:: Information given ::
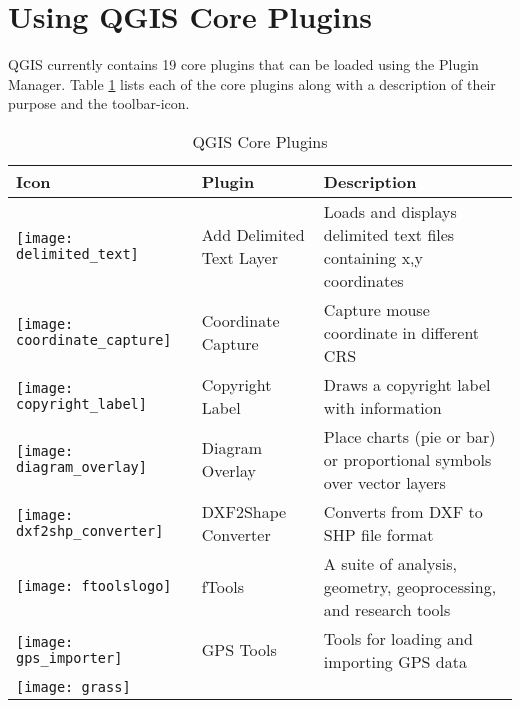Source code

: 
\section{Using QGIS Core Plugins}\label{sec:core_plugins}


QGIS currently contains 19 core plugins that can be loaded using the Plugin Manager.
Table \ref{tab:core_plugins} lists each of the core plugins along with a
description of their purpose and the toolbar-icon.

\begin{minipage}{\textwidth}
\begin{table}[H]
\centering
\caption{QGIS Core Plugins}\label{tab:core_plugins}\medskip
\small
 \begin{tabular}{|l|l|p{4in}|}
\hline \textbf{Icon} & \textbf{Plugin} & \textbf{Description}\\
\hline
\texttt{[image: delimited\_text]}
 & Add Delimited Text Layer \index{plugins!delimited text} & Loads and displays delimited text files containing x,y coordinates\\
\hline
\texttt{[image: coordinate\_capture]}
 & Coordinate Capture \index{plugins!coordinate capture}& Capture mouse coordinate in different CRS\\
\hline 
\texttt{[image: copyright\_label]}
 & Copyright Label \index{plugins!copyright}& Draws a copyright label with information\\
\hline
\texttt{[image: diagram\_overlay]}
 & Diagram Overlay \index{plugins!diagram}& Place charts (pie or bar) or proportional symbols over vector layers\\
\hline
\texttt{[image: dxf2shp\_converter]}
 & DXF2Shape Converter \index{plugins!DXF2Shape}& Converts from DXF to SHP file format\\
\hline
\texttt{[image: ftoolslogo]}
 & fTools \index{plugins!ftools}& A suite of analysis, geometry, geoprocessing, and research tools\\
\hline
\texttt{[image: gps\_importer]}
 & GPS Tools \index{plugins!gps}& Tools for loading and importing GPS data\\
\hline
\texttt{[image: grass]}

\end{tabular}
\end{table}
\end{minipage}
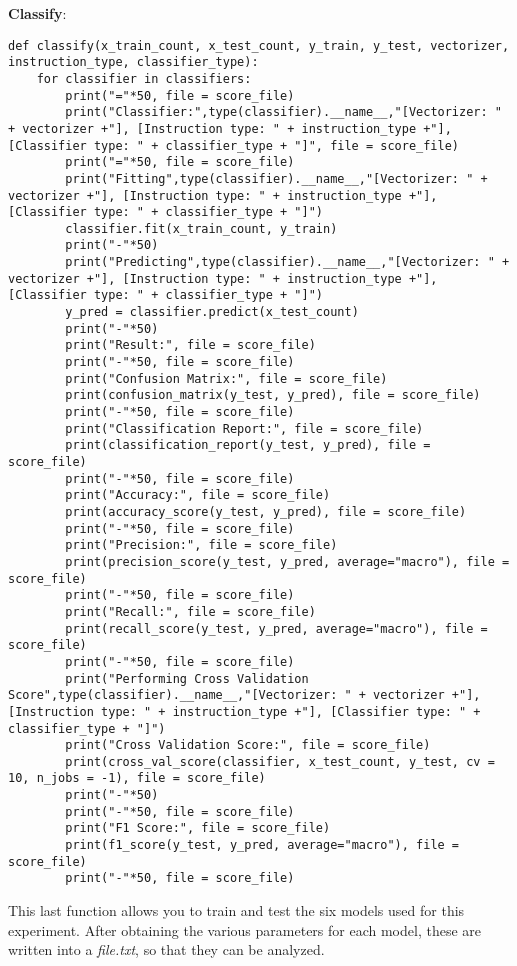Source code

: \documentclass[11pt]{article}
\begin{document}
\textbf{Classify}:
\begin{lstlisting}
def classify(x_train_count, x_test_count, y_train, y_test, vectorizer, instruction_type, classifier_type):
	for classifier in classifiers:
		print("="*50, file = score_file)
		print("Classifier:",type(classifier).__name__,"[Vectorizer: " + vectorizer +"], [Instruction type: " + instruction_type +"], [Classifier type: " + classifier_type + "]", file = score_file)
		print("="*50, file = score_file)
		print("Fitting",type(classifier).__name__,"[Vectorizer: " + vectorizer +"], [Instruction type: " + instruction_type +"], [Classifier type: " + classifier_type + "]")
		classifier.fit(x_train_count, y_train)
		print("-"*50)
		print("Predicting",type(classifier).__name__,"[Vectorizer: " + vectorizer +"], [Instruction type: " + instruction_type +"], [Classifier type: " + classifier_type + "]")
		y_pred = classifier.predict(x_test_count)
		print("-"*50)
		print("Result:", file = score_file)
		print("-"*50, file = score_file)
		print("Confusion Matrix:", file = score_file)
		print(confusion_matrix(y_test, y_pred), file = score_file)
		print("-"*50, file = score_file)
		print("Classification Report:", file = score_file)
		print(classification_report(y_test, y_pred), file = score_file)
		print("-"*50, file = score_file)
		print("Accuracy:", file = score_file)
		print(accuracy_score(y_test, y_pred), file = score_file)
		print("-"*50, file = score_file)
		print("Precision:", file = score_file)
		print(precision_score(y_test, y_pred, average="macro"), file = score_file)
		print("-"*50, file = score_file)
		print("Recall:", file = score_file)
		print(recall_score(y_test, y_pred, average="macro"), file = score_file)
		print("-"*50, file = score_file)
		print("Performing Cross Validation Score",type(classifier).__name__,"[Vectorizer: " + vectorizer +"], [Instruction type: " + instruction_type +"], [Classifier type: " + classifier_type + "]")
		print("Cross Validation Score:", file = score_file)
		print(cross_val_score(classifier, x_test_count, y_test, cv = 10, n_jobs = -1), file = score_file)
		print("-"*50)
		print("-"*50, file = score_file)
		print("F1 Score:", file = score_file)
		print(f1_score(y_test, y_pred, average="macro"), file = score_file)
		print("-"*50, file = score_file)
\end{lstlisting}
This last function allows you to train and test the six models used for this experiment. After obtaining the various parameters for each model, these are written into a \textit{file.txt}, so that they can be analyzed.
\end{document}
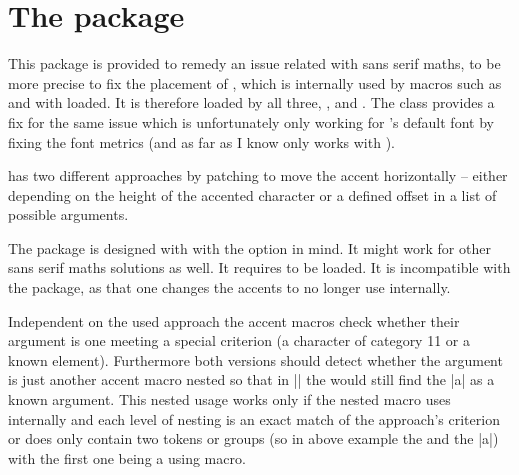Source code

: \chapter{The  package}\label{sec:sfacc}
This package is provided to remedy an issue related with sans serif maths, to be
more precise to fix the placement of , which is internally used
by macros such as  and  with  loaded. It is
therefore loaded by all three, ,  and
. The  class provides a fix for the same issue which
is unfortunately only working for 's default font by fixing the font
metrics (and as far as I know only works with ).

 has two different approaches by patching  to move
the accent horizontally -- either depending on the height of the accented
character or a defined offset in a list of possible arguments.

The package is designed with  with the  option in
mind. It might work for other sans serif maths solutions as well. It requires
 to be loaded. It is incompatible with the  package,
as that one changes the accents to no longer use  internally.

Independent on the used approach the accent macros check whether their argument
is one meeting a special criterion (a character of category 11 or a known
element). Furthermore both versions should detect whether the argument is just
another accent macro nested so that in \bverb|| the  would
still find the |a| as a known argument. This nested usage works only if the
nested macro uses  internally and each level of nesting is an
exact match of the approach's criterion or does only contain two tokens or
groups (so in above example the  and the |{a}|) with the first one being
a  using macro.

:: Work task ::
Each line in the material with "This" in it must be reported.

:: Task response ::
This last function allows you to train and test the six models used for this experiment. After obtaining the various parameters for each model, these are written into a \textit{file.txt}, so that they can be analyzed.
This package is provided to remedy an issue related with sans serif maths, to be
still find the |a| as a known argument. This nested usage works only if the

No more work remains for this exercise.